- DIRECTIONS: Search the entries below for the word "used" and copy each line that has it.

- INFORMATION SHOWN:
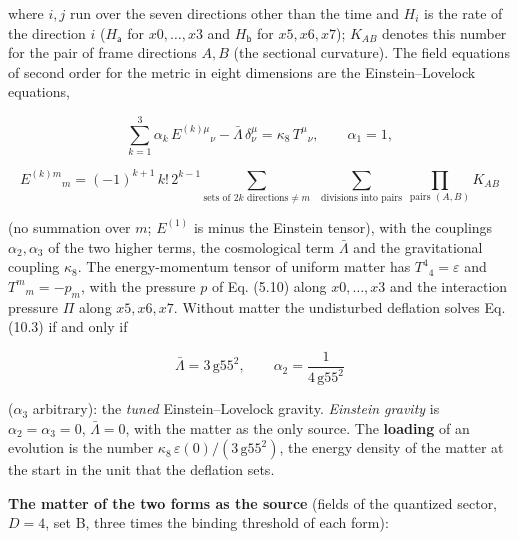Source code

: \documentclass[
  10pt,
]{article}
\begin{document}
where \(i,j\) run over the seven directions other than the time and
\(H_i\) is the rate of the direction \(i\) (\(H_{\mathsf a}\) for
\(x0,\dots,x3\) and \(H_{\mathsf b}\) for \(x5,x6,x7\)); \(K_{AB}\)
denotes this number for the pair of frame directions \(A,B\) (the
sectional curvature). The field equations of second order for the metric
in eight dimensions are the Einstein--Lovelock equations,

\[\sum_{k=1}^{3}\alpha_k\,E^{(k)\mu}{}_{\nu}-\bar\Lambda\,\delta^\mu_\nu=\kappa_8\,T^\mu{}_\nu,\qquad\alpha_1=1,\tag{10.3}\]

\[E^{(k)m}{}_{m}=(-1)^{k+1}\,k!\,2^{k-1}\sum_{\text{sets of }2k\text{ directions}\neq m}\ \ \sum_{\text{divisions into pairs}}\ \prod_{\text{pairs }(A,B)}K_{AB}\tag{10.4}\]

(no summation over \(m\); \(E^{(1)}\) is minus the Einstein tensor),
with the couplings \(\alpha_2,\alpha_3\) of the two higher terms, the
cosmological term \(\bar\Lambda\) and the gravitational coupling
\(\kappa_8\). The energy-momentum tensor of uniform matter has
\(T^4{}_4=\varepsilon\) and \(T^m{}_m=-p_m\), with the pressure \(p\) of
Eq. (5.10) along \(x0,\dots,x3\) and the interaction pressure \(\Pi\)
along \(x5,x6,x7\). Without matter the undisturbed deflation solves Eq.
(10.3) if and only if

\[\bar\Lambda=3\,\mathrm{g55}^2,\qquad\alpha_2=\frac1{4\,\mathrm{g55}^2}\tag{10.5}\]

(\(\alpha_3\) arbitrary): the \emph{tuned} Einstein--Lovelock gravity.
\emph{Einstein gravity} is \(\alpha_2=\alpha_3=0\), \(\bar\Lambda=0\),
with the matter as the only source. The \textbf{loading} of an evolution
is the number \(\kappa_8\,\varepsilon(0)/(3\,\mathrm{g55}^2)\), the
energy density of the matter at the start in the unit that the deflation
sets.

\textbf{The matter of the two forms as the source} (fields of the
quantized sector, \(D=4\), set B, three times the binding threshold of
each form):
\end{document}
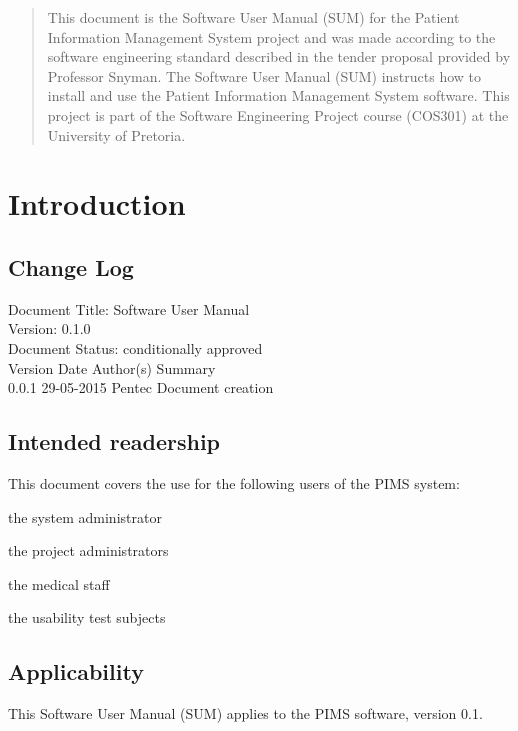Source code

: \documentclass[14pt, a4paper]{article}
\begin{document}


\begin{abstract}
\Large
This document is the Software User Manual (SUM) for the Patient Information Management System project and was made according to the software engineering standard described in the tender proposal provided by Professor Snyman. The Software User Manual (SUM) instructs how to install and use the
Patient Information Management System software. This project is part of the Software Engineering Project course (COS301) at the University of Pretoria.\\
\end{abstract}

\newpage

\tableofcontents
\newpage

\section{Introduction}


\subsection{Change Log}
Document Title: Software User Manual\\
Version: 0.1.0\\
Document Status: conditionally approved\\
Version Date Author(s) Summary\\
0.0.1 29-05-2015 Pentec Document creation\\


\subsection{Intended readership}
This document covers the use for the following users of the PIMS system:\\
\begin{description}
\item the system administrator
\item the project administrators
\item the medical staff
\item the usability test subjects
\end{description}

\subsection{Applicability}
This Software User Manual (SUM) applies to the PIMS software, version 0.1.\\
\end{document}
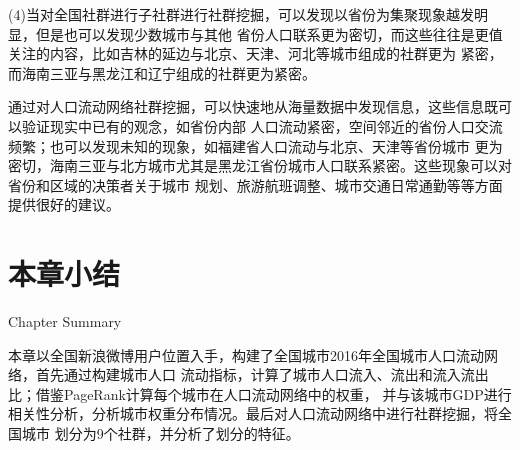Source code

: (4)当对全国社群进行子社群进行社群挖掘，可以发现以省份为集聚现象越发明显，但是也可以发现少数城市与其他
省份人口联系更为密切，而这些往往是更值关注的内容，比如吉林的延边与北京、天津、河北等城市组成的社群更为
紧密，而海南三亚与黑龙江和辽宁组成的社群更为紧密。

通过对人口流动网络社群挖掘，可以快速地从海量数据中发现信息，这些信息既可以验证现实中已有的观念，如省份内部
人口流动紧密，空间邻近的省份人口交流频繁；也可以发现未知的现象，如福建省人口流动与北京、天津等省份城市
更为密切，海南三亚与北方城市尤其是黑龙江省份城市人口联系紧密。这些现象可以对省份和区域的决策者关于城市
规划、旅游航班调整、城市交通日常通勤等等方面提供很好的建议。

\section{本章小结}{Chapter Summary}

本章以全国新浪微博用户位置入手，构建了全国城市2016年全国城市人口流动网络，首先通过构建城市人口
流动指标，计算了城市人口流入、流出和流入流出比；借鉴PageRank计算每个城市在人口流动网络中的权重，
并与该城市GDP进行相关性分析，分析城市权重分布情况。最后对人口流动网络中进行社群挖掘，将全国城市
划分为9个社群，并分析了划分的特征。
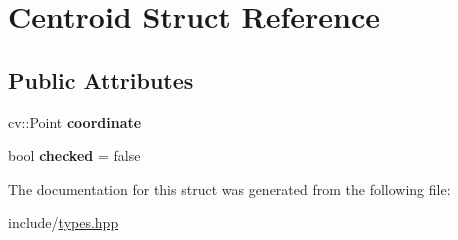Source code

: \hypertarget{structCentroid}{}\section{Centroid Struct Reference}
\label{structCentroid}
\subsection*{Public Attributes}
\begin{DoxyCompactItemize}
\item 
\mbox{\label{structCentroid_a18d170e7447e5cddecce8f5b968edabe}} 
cv\+::\+Point {\bfseries coordinate}
\item 
\mbox{\label{structCentroid_af95a475ff8d09da48857f20c709395cc}} 
bool {\bfseries checked} = false
\end{DoxyCompactItemize}


The documentation for this struct was generated from the following file\+:\begin{DoxyCompactItemize}
\item 
include/\hyperlink{types_8hpp}{types.\+hpp}\end{DoxyCompactItemize}
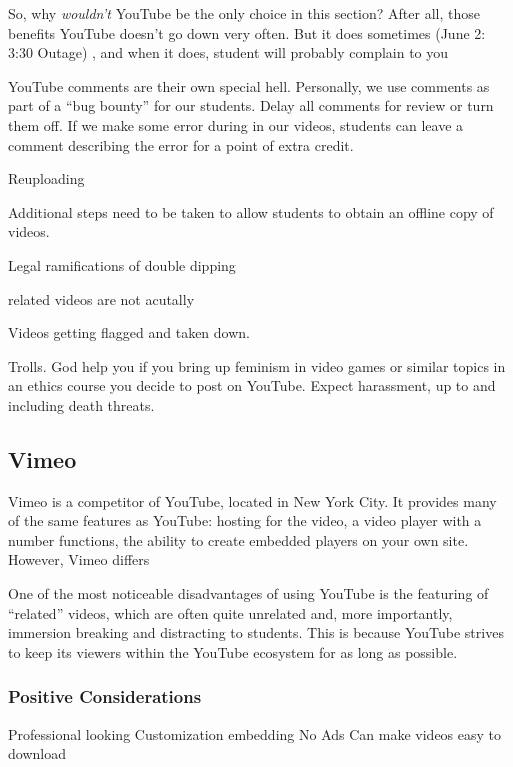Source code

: \documentclass[sigconf]{acmart}
\begin{document}
So, why \textit{wouldn't} YouTube be the only choice in this section?
After all, those benefits  
YouTube doesn't go down very often.  
But it does sometimes \cite{outage2018} (June 2: 3:30 Outage) \cite{outage2019}, and when it does, student will probably complain to you 

YouTube comments are their own special hell.
Personally, we use comments as part of a ``bug bounty'' for our students.
Delay all comments for review or turn them off.
If we make some error during in our videos, students can leave a comment describing the error for a point of extra credit.

Reuploading

Additional steps need to be taken to allow students to obtain an offline copy of videos.

Legal ramifications of double dipping

related videos are not acutally 


Videos getting flagged and taken down.

Trolls.  God help you if you bring up feminism in video games or similar topics in an ethics course you decide to post on YouTube.  Expect harassment, up to and including death threats. %

\subsection{Vimeo}
Vimeo is a competitor of YouTube, located in New York City.
It provides many of the same features as YouTube: hosting for the video, a video player with a number functions, the ability to create embedded players on your own site.
However, Vimeo differs 


One of the most noticeable disadvantages of using YouTube is the featuring of ``related'' videos, which are often quite unrelated and, more importantly, immersion breaking and distracting to students.
This is because YouTube strives to keep its viewers within the YouTube ecosystem for as long as possible.



\subsubsection{Positive Considerations}
Professional looking
Customization embedding
No Ads
Can make videos easy to download
\end{document}
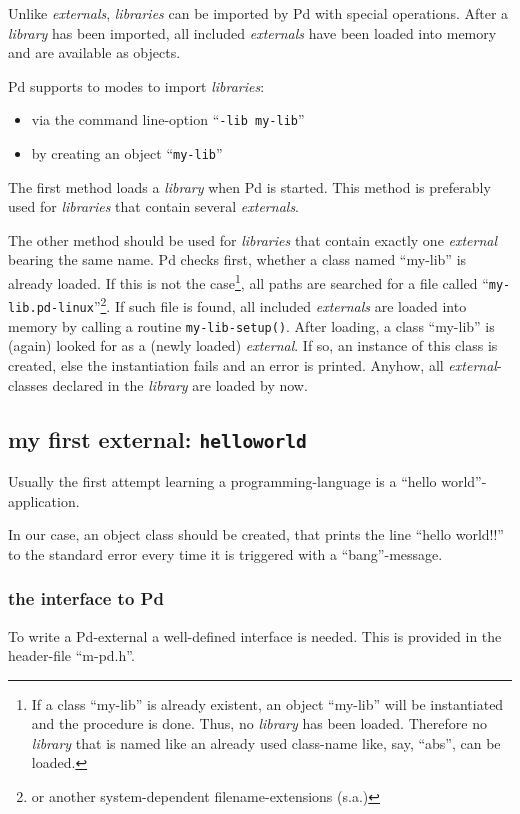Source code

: \documentclass{ppgmus}
\begin{document}
Unlike {\em externals}, {\em libraries} can be imported by Pd with special operations.
After a {\em library} has been imported,
all included {\em externals} have been loaded into memory and are available as objects.

Pd supports to modes to import {\em libraries}:

\begin{itemize}
\item via the command line-option ``{\tt -lib my-lib}''
\item by creating an object ``{\tt my-lib}''
\end{itemize}

The first method loads a {\em library} when Pd is started.
This method is preferably used for {\em libraries} that contain several {\em externals}.

The other method should be used for {\em libraries} that contain exactly
one {\em external} bearing the same name.
Pd checks first, whether a class named ``my-lib'' is already loaded.
If this is not the case\footnote{
If a class ``my-lib'' is already existent, an object ``my-lib'' will be instantiated
and the procedure is done. 
Thus, no {\em library} has been loaded.
Therefore no {\em library} that is named like an already used class-name like, say, ``abs'',
can be loaded.}, all paths are searched for a file called
``{\tt my-lib.pd-linux}''\footnote{or another system-dependent filename-extensions (s.a.)}.
If such file is found, all included {\em externals} are loaded into memory by calling a
routine \verb+my-lib-setup()+.
After loading, a class ``my-lib'' is (again) looked for as a (newly loaded) {\em external}.
If so, an instance of this class is created, else the instantiation fails and an error is
printed.
Anyhow, all {\em external}-classes declared in the {\em library} are loaded by now.


\subsection{my first external: {\tt helloworld}}
Usually the first attempt learning a programming-language is a ``hello world''-application.

In our case, an object class should be created, that prints the line ``hello world!!'' to
the standard error every time it is triggered with a ``bang''-message.



\subsubsection{the interface to Pd}
To write a Pd-external a well-defined interface is needed.
This is provided in the header-file ``m-pd.h''.
\end{document}

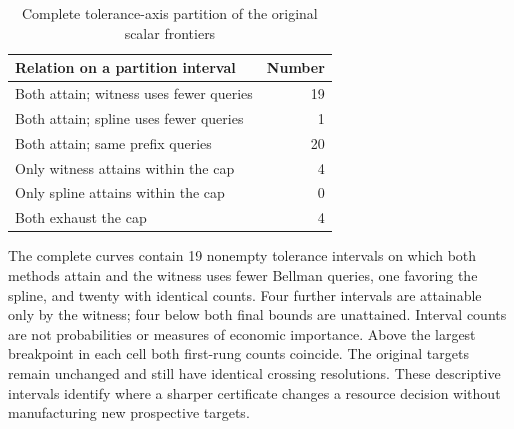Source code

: \begin{table}[htbp]\centering
\caption{Complete tolerance-axis partition of the original scalar frontiers}\label{tab:frontier47}
\begin{tabular}{lr}\toprule Relation on a partition interval & Number\\\midrule
Both attain; witness uses fewer queries & 19 \\
Both attain; spline uses fewer queries & 1 \\
Both attain; same prefix queries & 20 \\
Only witness attains within the cap & 4 \\
Only spline attains within the cap & 0 \\
Both exhaust the cap & 4 \\
\bottomrule\end{tabular}\end{table}

The complete curves contain 19 nonempty tolerance intervals on which both methods attain and the witness uses fewer Bellman queries, one favoring the spline, and twenty with identical counts. Four further intervals are attainable only by the witness; four below both final bounds are unattained. Interval counts are not probabilities or measures of economic importance. Above the largest breakpoint in each cell both first-rung counts coincide. The original targets remain unchanged and still have identical crossing resolutions. These descriptive intervals identify where a sharper certificate changes a resource decision without manufacturing new prospective targets.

- YOUR SOLUTION:
This method is preferably used for {\em libraries} that contain several {\em externals}.
The other method should be used for {\em libraries} that contain exactly
Therefore no {\em library} that is named like an already used class-name like, say, ``abs'',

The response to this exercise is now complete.